I have been a CMA (AAMA) for many years and recently moved to Washington state. Washington law requires a medical assistant to register with the Washington Department of Health as a medical assistant-certified (MA-C) or a medical assistant-registered (MA-R) to be delegated certain clinical tasks. My question is this: Is an MA-C allowed to use the CMA initialism?

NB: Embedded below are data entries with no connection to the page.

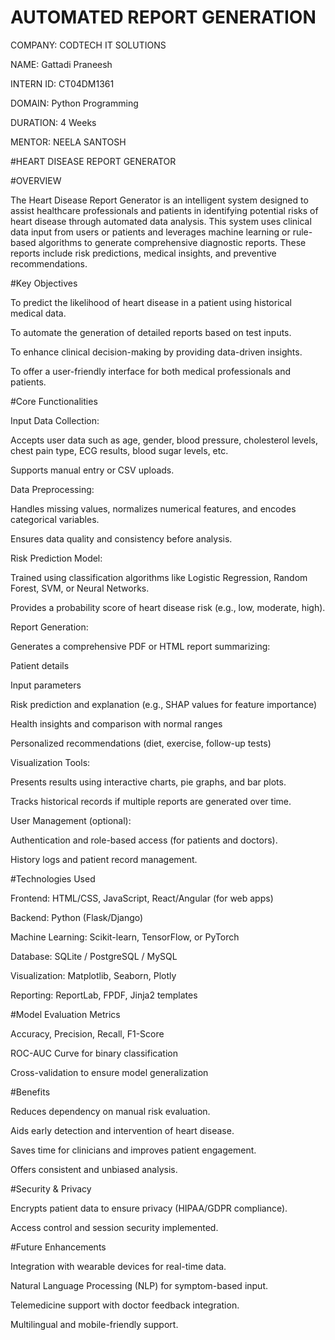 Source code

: # AUTOMATED REPORT GENERATION

COMPANY: CODTECH IT SOLUTIONS

NAME: Gattadi Praneesh

INTERN ID: CT04DM1361

DOMAIN: Python Programming

DURATION: 4 Weeks

MENTOR: NEELA SANTOSH

#HEART DISEASE REPORT GENERATOR

#OVERVIEW

The Heart Disease Report Generator is an intelligent system designed to assist healthcare professionals and patients in identifying potential risks of heart disease through automated data analysis. This system uses clinical data input from users or patients and leverages machine learning or rule-based algorithms to generate comprehensive diagnostic reports. These reports include risk predictions, medical insights, and preventive recommendations.

#Key Objectives

To predict the likelihood of heart disease in a patient using historical medical data.

To automate the generation of detailed reports based on test inputs.

To enhance clinical decision-making by providing data-driven insights.

To offer a user-friendly interface for both medical professionals and patients.

#Core Functionalities

Input Data Collection:

Accepts user data such as age, gender, blood pressure, cholesterol levels, chest pain type, ECG results, blood sugar levels, etc.

Supports manual entry or CSV uploads.

Data Preprocessing:

Handles missing values, normalizes numerical features, and encodes categorical variables.

Ensures data quality and consistency before analysis.

Risk Prediction Model:

Trained using classification algorithms like Logistic Regression, Random Forest, SVM, or Neural Networks.

Provides a probability score of heart disease risk (e.g., low, moderate, high).

Report Generation:

Generates a comprehensive PDF or HTML report summarizing:

Patient details

Input parameters

Risk prediction and explanation (e.g., SHAP values for feature importance)

Health insights and comparison with normal ranges

Personalized recommendations (diet, exercise, follow-up tests)

Visualization Tools:

Presents results using interactive charts, pie graphs, and bar plots.

Tracks historical records if multiple reports are generated over time.

User Management (optional):

Authentication and role-based access (for patients and doctors).

History logs and patient record management.

#Technologies Used

Frontend: HTML/CSS, JavaScript, React/Angular (for web apps)

Backend: Python (Flask/Django)

Machine Learning: Scikit-learn, TensorFlow, or PyTorch

Database: SQLite / PostgreSQL / MySQL

Visualization: Matplotlib, Seaborn, Plotly

Reporting: ReportLab, FPDF, Jinja2 templates

#Model Evaluation Metrics

Accuracy, Precision, Recall, F1-Score

ROC-AUC Curve for binary classification

Cross-validation to ensure model generalization

#Benefits

Reduces dependency on manual risk evaluation.

Aids early detection and intervention of heart disease.

Saves time for clinicians and improves patient engagement.

Offers consistent and unbiased analysis.

#Security & Privacy

Encrypts patient data to ensure privacy (HIPAA/GDPR compliance).

Access control and session security implemented.

#Future Enhancements

Integration with wearable devices for real-time data.

Natural Language Processing (NLP) for symptom-based input.

Telemedicine support with doctor feedback integration.

Multilingual and mobile-friendly support.
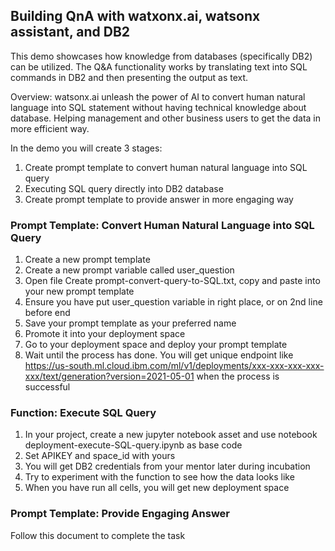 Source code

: ## Building QnA with watxonx.ai, watsonx assistant, and DB2
This demo showcases how knowledge from databases (specifically DB2) can be utilized. The Q&A functionality works by translating text into SQL commands in DB2 and then presenting the output as text.

Overview:
watsonx.ai unleash the power of AI to convert human natural language into SQL statement without having technical knowledge about database. Helping management and other business users to get the data in more efficient way.

In the demo you will create 3 stages:
1. Create prompt template to convert human natural language into SQL query
2. Executing SQL query directly into DB2 database
3. Create prompt template to provide answer in more engaging way

### Prompt Template: Convert Human Natural Language into SQL Query

1. Create a new prompt template
2. Create a new prompt variable called user_question
3. Open file Create prompt-convert-query-to-SQL.txt, copy and paste into your new prompt template
4. Ensure you have put user_question variable in right place, or on 2nd line before end
5. Save your prompt template as your preferred name
6. Promote it into your deployment space
7. Go to your deployment space and deploy your prompt template
8. Wait until the process has done. You will get unique endpoint like https://us-south.ml.cloud.ibm.com/ml/v1/deployments/xxx-xxx-xxx-xxx-xxx/text/generation?version=2021-05-01 when the process is successful

### Function: Execute SQL Query

1. In your project, create a new jupyter notebook asset and use notebook deployment-execute-SQL-query.ipynb as base code
2. Set APIKEY and space_id with yours
3. You will get DB2 credentials from your mentor later during incubation
4. Try to experiment with the function to see how the data looks like
5. When you have run all cells, you will get new deployment space

### Prompt Template: Provide Engaging Answer

Follow this document to complete the task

As you have stated, the MA-C and the MA-R are medical assisting credentials established by the Washington legislature and administered by the Washington Department of Health. They do not have a “legal existence” outside of the provisions of Washington law. The CMA (AAMA)® is a national medical assisting credential. The CMA (AAMA) Certification Program and the Certifying Board of the AAMA are accredited by the National Commission for Certifying Agencies, the National Certification Commission, and under International Standard ISO:IEC 17024, Conformity Assessment—General Requirements for Bodies Operating Certification of Persons. The CMA (AAMA) has a national and international existence as a medical assisting credential.

Only medical assistants who have passed the CMA (AAMA) Certification Exam, have been awarded the CMA (AAMA) credential by the Certifying Board of the AAMA, and who have kept their CMA (AAMA) current by continuing education or testing are permitted to use the CMA (AAMA) designation. Not all Washington MA-Cs have a current CMA (AAMA). Only those MA-Cs who have a current CMA (AAMA) are permitted to use the CMA (AAMA) or CMACM initialisms after their names.